**** RECORDED DATA

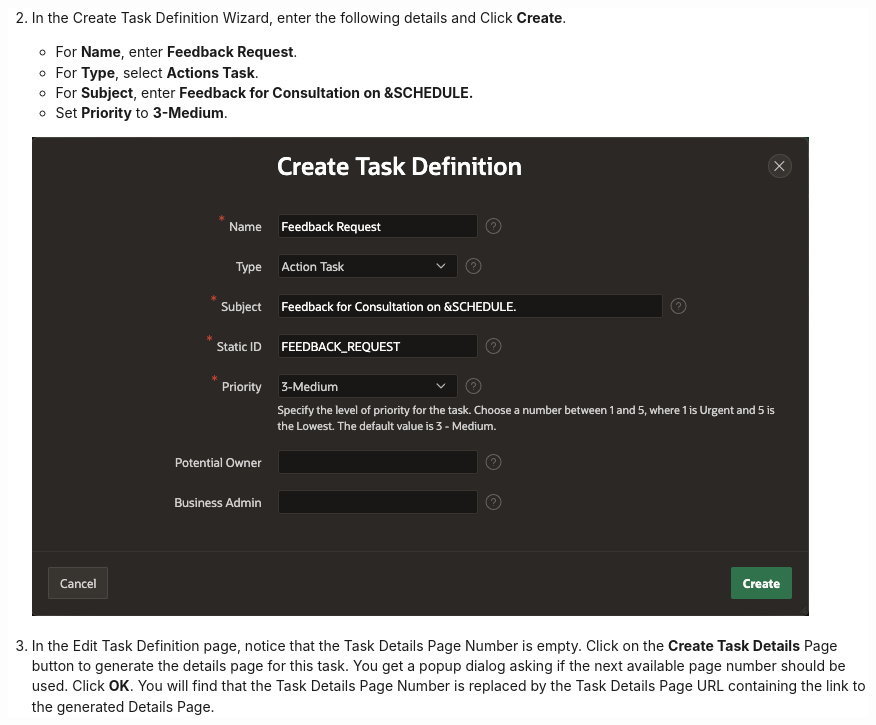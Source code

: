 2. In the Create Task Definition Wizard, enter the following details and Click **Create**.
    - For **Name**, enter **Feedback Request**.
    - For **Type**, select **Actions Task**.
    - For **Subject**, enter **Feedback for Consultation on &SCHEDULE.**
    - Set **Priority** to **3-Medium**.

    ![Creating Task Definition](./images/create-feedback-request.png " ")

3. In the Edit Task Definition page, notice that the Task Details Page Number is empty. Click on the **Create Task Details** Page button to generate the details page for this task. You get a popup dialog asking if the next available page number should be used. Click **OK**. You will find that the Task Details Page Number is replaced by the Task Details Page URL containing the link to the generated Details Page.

********

(TASK ITEM)
Which lines of the entries above contain the word "details"? Copy each of them.

(REPLY)
: 2. In the Create Task Definition Wizard, enter the following details and Click **Create**.
3. In the Edit Task Definition page, notice that the Task Details Page Number is empty. Click on the **Create Task Details** Page button to generate the details page for this task. You get a popup dialog asking if the next available page number should be used. Click **OK**. You will find that the Task Details Page Number is replaced by the Task Details Page URL containing the link to the generated Details Page.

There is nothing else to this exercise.